The tool call matches a spawn pattern. A SpawnEvent is emitted with the pattern ID, confidence, and child hint.
2

Ticket Generation

An HMAC-SHA256 spawn ticket is created with the parent’s identity, narrowed scopes, and a 5-minute TTL.
3

Ticket Injection

The ticket is injected into the tool call’s _quint field (MCP) or made available via X-Quint-Trace (HTTP).
4

Child Verification

When the child agent connects, it presents the ticket. Quint verifies the HMAC signature and establishes the relationship with 1.0 confidence.
5

Correlation

The spawn signal is sent to the correlation engine, which merges it with any other signals (temporal, context, model divergence).
6

Streaming

The spawn event is published to the quint.spawns.{org_id} NATS subject.

Dashboard Visualization

The dashboard renders parent-child trees from the correlation engine data.
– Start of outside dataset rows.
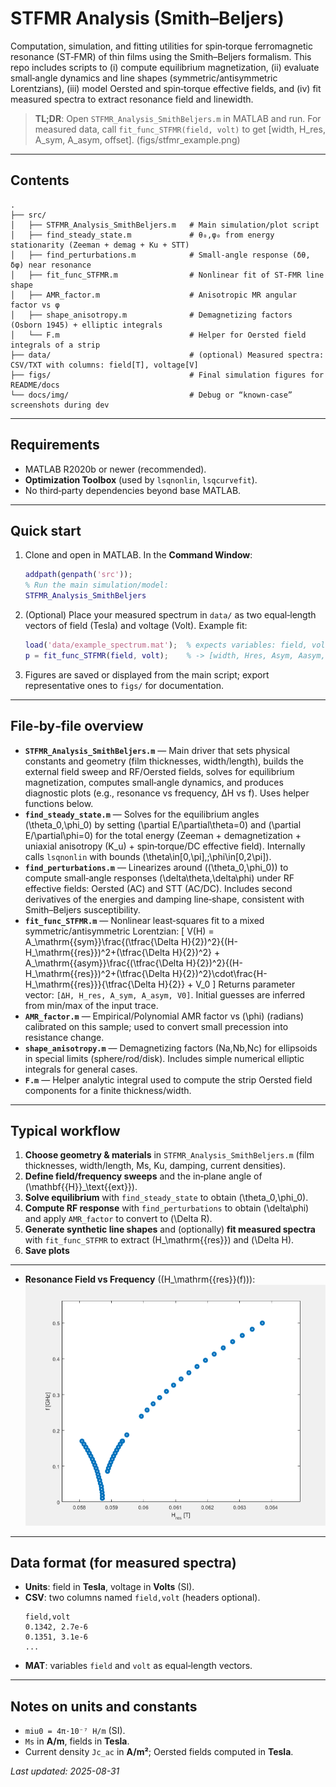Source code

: # STFMR Analysis (Smith–Beljers)
Computation, simulation, and fitting utilities for spin‑torque ferromagnetic resonance (ST‑FMR) of thin films using the Smith–Beljers formalism. This repo includes scripts to (i) compute equilibrium magnetization, (ii) evaluate small‑angle dynamics and line shapes (symmetric/antisymmetric Lorentzians), (iii) model Oersted and spin‑torque effective fields, and (iv) fit measured spectra to extract resonance field and linewidth.

> **TL;DR**: Open `STFMR_Analysis_SmithBeljers.m` in MATLAB and run. For measured data, call `fit_func_STFMR(field, volt)` to get [width, H_res, A_sym, A_asym, offset].
(figs/stfmr_example.png)
---

## Contents
```
.
├── src/
│   ├── STFMR_Analysis_SmithBeljers.m   # Main simulation/plot script
│   ├── find_steady_state.m             # θ₀,φ₀ from energy stationarity (Zeeman + demag + Ku + STT)
│   ├── find_perturbations.m            # Small‑angle response (δθ, δφ) near resonance
│   ├── fit_func_STFMR.m                # Nonlinear fit of ST‑FMR line shape
│   ├── AMR_factor.m                    # Anisotropic MR angular factor vs φ
│   ├── shape_anisotropy.m              # Demagnetizing factors (Osborn 1945) + elliptic integrals
│   └── F.m                             # Helper for Oersted field integrals of a strip
├── data/                               # (optional) Measured spectra: CSV/TXT with columns: field[T], voltage[V]
├── figs/                               # Final simulation figures for README/docs
└── docs/img/                           # Debug or “known‑case” screenshots during dev
```

---

## Requirements
- MATLAB R2020b or newer (recommended).
- **Optimization Toolbox** (used by `lsqnonlin`, `lsqcurvefit`).
- No third‑party dependencies beyond base MATLAB.

---

## Quick start
1. Clone and open in MATLAB. In the **Command Window**:
   ```matlab
   addpath(genpath('src'));
   % Run the main simulation/model:
   STFMR_Analysis_SmithBeljers
   ```
2. (Optional) Place your measured spectrum in `data/` as two equal‑length vectors of field (Tesla) and voltage (Volt). Example fit:
   ```matlab
   load('data/example_spectrum.mat');  % expects variables: field, volt
   p = fit_func_STFMR(field, volt);    % -> [width, Hres, Asym, Aasym, offset]
   ```
3. Figures are saved or displayed from the main script; export representative ones to `figs/` for documentation.

---

## File‑by‑file overview
- **`STFMR_Analysis_SmithBeljers.m`** — Main driver that sets physical constants and geometry (film thicknesses, width/length), builds the external field sweep and RF/Oersted fields, solves for equilibrium magnetization, computes small‑angle dynamics, and produces diagnostic plots (e.g., resonance vs frequency, ΔH vs f). Uses helper functions below.
- **`find_steady_state.m`** — Solves for the equilibrium angles \(\theta_0,\phi_0\) by setting \(\partial E/\partial\theta=0\) and \(\partial E/\partial\phi=0\) for the total energy (Zeeman + demagnetization + uniaxial anisotropy \(K_u\) + spin‑torque/DC effective field). Internally calls `lsqnonlin` with bounds \(\theta\in[0,\pi],\;\phi\in[0,2\pi]\).
- **`find_perturbations.m`** — Linearizes around \((\theta_0,\phi_0)\) to compute small‑angle responses \(\delta\theta,\delta\phi\) under RF effective fields: Oersted (AC) and STT (AC/DC). Includes second derivatives of the energies and damping line‑shape, consistent with Smith–Beljers susceptibility.
- **`fit_func_STFMR.m`** — Nonlinear least‑squares fit to a mixed symmetric/antisymmetric Lorentzian:
  \[ V(H) = A_\mathrm{{sym}}\frac{(\tfrac{\Delta H}{2})^2}{(H-H_\mathrm{{res}})^2+(\tfrac{\Delta H}{2})^2}
          + A_\mathrm{{asym}}\frac{(\tfrac{\Delta H}{2})^2}{(H-H_\mathrm{{res}})^2+(\tfrac{\Delta H}{2})^2}\cdot\frac{H-H_\mathrm{{res}}}{\tfrac{\Delta H}{2}} + V_0 \]
  Returns parameter vector: `[ΔH, H_res, A_sym, A_asym, V0]`. Initial guesses are inferred from min/max of the input trace.
- **`AMR_factor.m`** — Empirical/Polynomial AMR factor vs \(\phi\) (radians) calibrated on this sample; used to convert small precession into resistance change.
- **`shape_anisotropy.m`** — Demagnetizing factors (Na,Nb,Nc) for ellipsoids in special limits (sphere/rod/disk). Includes simple numerical elliptic integrals for general cases.
- **`F.m`** — Helper analytic integral used to compute the strip Oersted field components for a finite thickness/width.

---

## Typical workflow
1. **Choose geometry & materials** in `STFMR_Analysis_SmithBeljers.m` (film thicknesses, width/length, Ms, Ku, damping, current densities).
2. **Define field/frequency sweeps** and the in‑plane angle of \(\mathbf{{H}}_\text{{ext}}\).
3. **Solve equilibrium** with `find_steady_state` to obtain \(\theta_0,\phi_0\).
4. **Compute RF response** with `find_perturbations` to obtain \(\delta\phi\) and apply `AMR_factor` to convert to \(\Delta R\).
5. **Generate synthetic line shapes** and (optionally) **fit measured spectra** with `fit_func_STFMR` to extract \(H_\mathrm{{res}}\) and \(\Delta H\).
6. **Save plots**

---

- **Resonance Field vs Frequency** (\(H_\mathrm{{res}}(f)\)):  
  ![Hres vs f](figs/hres_vs_f.png)

---

## Data format (for measured spectra)
- **Units**: field in **Tesla**, voltage in **Volts** (SI).
- **CSV**: two columns named `field,volt` (headers optional).  
  ```csv
  field,volt
  0.1342, 2.7e-6
  0.1351, 3.1e-6
  ...
  ```
- **MAT**: variables `field` and `volt` as equal‑length vectors.

---

## Notes on units and constants
- `miu0 = 4π·10⁻⁷ H/m` (SI).  
- `Ms` in **A/m**, fields in **Tesla**.  
- Current density `Jc_ac` in **A/m²**; Oersted fields computed in **Tesla**.

*Last updated: 2025-08-31*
Each node shows:
  • Agent name and provider
  • Model in use
  • Confidence score for the parent-child link
  • Signal types that contributed to detection
Passive sub-agent detection in forward proxy mode relies on heuristics (model divergence, timing, concurrency). For guaranteed detection, use spawn tickets with HMAC-SHA256 verification.